One of the things I say in the handbook is – once you try to teach this,
understand that the teaching may come from the audience to you; the kids
may be the ones that are able to tell you what it’s about. It’s just an
opportunity for the kids to have a step up and begin to authenticate
their reality. I use the handbook to give the teachers a chance to get
some exposure so that the dialogue can begin. It’s because of what the
teachers don’t know that creates the tension. They are the ones who
haven’t been schooled. Once they actually do their homework they’ll find
out that there really is an entire history about this movement and that
it’s really all about them. It’s all about us. It’s not about “all those
kids over there”. It’s all about us, it’s autobiographical, this is
about our culture; this is about the 20th and 21st century. Learn what’s
going on with the kids. Maybe you had R&B or maybe you had rock and roll
or country; whatever you had [is fine] but now there’s Hip-Hip and kids
get it and maybe you don’t. And maybe you need to listen now.
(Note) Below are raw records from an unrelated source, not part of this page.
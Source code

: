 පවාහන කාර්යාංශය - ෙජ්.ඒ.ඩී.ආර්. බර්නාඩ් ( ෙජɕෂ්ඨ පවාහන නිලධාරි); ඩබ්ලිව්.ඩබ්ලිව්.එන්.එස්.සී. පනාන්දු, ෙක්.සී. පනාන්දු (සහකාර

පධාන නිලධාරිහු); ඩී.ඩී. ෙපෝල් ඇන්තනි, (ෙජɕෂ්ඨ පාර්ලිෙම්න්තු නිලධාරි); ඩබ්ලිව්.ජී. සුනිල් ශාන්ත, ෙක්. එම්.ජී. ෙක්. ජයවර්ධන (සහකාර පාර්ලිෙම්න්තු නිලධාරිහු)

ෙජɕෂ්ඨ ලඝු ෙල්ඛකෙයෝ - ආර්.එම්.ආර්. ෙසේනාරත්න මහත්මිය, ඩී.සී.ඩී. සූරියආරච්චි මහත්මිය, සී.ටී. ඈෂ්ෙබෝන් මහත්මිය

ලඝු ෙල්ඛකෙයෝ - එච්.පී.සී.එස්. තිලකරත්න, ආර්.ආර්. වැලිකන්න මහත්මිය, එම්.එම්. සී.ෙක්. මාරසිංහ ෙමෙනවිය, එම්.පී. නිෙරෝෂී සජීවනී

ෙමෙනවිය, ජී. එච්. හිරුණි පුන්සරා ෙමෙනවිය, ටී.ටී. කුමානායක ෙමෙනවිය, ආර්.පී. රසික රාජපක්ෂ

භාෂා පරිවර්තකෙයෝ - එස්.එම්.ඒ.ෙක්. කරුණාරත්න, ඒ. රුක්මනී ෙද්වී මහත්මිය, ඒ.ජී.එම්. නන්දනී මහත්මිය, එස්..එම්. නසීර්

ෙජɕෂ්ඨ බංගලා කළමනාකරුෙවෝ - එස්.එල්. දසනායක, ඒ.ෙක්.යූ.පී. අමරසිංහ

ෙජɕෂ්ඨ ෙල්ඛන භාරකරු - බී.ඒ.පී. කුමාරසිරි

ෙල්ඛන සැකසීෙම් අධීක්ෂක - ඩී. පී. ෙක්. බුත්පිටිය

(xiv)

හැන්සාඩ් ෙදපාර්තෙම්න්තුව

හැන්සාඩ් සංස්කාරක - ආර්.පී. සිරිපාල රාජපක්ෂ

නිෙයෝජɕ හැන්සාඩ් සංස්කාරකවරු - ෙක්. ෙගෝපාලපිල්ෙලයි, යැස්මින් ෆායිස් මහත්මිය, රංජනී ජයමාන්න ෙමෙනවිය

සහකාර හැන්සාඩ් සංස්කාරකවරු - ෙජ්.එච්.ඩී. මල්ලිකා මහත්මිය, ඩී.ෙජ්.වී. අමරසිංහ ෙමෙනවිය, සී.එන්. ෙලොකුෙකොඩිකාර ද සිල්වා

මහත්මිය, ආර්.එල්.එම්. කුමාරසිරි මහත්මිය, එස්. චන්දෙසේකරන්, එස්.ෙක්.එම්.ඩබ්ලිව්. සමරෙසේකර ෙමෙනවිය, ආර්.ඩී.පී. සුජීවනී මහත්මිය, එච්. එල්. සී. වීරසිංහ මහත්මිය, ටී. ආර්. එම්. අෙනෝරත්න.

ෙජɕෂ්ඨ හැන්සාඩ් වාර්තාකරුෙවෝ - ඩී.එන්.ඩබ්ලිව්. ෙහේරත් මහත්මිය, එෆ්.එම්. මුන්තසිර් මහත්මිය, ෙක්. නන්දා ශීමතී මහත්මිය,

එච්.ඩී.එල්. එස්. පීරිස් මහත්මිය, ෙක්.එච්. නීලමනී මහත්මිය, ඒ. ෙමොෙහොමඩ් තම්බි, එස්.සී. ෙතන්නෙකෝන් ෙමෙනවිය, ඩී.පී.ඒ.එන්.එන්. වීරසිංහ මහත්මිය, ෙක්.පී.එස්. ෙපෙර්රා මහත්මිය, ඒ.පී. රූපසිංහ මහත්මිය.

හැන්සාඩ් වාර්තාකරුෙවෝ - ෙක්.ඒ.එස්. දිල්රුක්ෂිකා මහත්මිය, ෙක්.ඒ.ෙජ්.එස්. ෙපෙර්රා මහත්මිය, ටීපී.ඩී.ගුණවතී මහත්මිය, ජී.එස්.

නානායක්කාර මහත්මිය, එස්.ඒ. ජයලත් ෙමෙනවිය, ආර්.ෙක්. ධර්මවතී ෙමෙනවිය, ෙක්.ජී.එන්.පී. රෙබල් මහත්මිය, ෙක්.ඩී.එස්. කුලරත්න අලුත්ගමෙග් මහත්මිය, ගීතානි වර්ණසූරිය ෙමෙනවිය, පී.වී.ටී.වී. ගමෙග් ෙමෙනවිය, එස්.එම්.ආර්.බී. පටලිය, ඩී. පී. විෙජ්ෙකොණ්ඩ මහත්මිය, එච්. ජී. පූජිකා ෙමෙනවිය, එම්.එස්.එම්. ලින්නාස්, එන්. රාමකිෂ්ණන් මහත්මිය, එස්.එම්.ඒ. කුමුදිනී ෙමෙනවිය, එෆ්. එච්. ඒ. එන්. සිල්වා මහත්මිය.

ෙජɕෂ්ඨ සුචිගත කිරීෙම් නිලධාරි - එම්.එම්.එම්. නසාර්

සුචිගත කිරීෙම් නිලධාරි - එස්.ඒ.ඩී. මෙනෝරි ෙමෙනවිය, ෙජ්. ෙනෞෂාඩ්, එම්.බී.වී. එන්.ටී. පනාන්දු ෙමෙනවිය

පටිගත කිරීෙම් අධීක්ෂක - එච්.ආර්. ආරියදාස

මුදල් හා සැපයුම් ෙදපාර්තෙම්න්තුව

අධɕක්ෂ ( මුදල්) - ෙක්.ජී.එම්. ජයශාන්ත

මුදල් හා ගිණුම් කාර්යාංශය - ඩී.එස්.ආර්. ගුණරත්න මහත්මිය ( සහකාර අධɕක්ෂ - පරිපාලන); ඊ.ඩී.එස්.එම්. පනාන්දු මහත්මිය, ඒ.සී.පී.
So [the
handbook] is just a bridge, it’s really just to program the educators as
to what is going on with the kids.
R: How do you view the impact of
corporate marketing over the past decade or so; do you feel that
corporations have significantly infringed on the integrity of what we
see when we turn on our televisions or what we hear on the radio?
B: I came from a
corporate mentality so I get it as well. In order for a corporation to
step to something they have to make money. What their motivations are is
very clear. They want to make some bread. They’re not about social
change or anything like that. They’re all about, how can we take
advantage of what exists to sell our products. It’s about control. So
the minute corporate America begins to integrate Hip-Hop into their way
of expressing their products, they want to control it. So what results
is corporate Hip-Hop, like the stuff you now hear on the radio or
television.
As far as the stereotypes about the music videos or what the elements of
those music videos are going to be; bling bling, big butts, cash, money,
misogyny, all kinds of dark ghetto behavior, gangbanging, violence, the
juxtaposition of images as far as the way you dress or the way you treat
women or how you relate to each other, those stereotypes are largely
presented by corporate America as “what Hip-Hop is all about”. It’s
negativised a lot of times. They put up their heroes, the people they
own the contracts to, and say – these are the guys that you must
emulate. And it all gets programmed and meta-programmed in the human
bio-computer. Which simply means that what is put out there people will
mostly accept and later regurgitate.
So you see a lot of mirroring going on in that people begin to act out
the images that they see on TV which are created by corporate America in
order to control the concept and the idea and the philosophy. You see a
lot of empty, vacuous kinds of things in the media as far as Hip-Hop
because they have looked at the stuff that they put out, they bought it
and they think that’s what it’s all about. And conscious Hip-Hop, the
people who are doing things or saying things that are not necessarily
“cool” or not necessarily “sexy”, these people are not getting the
contracts. So their message doesn’t get out, they can’t get radio play,
it’s underground. So I understand that corporate America has by in large
controlled the concept of Hip-Hop in terms of the overplay. But the
underground of it is still pure; it’s just that the economics of it may
not be there.
R: You have five more volumes of the
Graffiti Verite’ series that will be coming out; at what stage are you
currently as far as these forthcoming releases?
B: Right now I’m a
little crazy. Well, I’ve always been crazy but I’m really crazy right
now because this past summer I challenged myself to do five different
documentaries simultaneously. Any filmmaker will tell you that you would
have to be out of your freakin’ mind to do that. But so what? Welcome to
my world [laughs]. I’ve been in production since May of 2005 on the next
five documentaries. GV 6 will be exploring literary written poetry. GV 7
is going to be about the spoken word reality; how that’s evolved and how
it’s expressed. GV 8 is going to be about the art of Hip-Hop break
dancing; it’s all about the evolution and the history and the reality of
why [break dancers] do what they do and how they do it. GV 9 is going to
be about the MC and beat boxing. And then GV 10 is all about the DJ and
turntablism. I worked from May until about September on the intellectual
aspect of it. What I mean by intellectual is all the interviews and all
that kind of stuff. Now I am in post production on all five
documentaries. We have a release schedule proposed for March, April,
May, June and July for the five releases.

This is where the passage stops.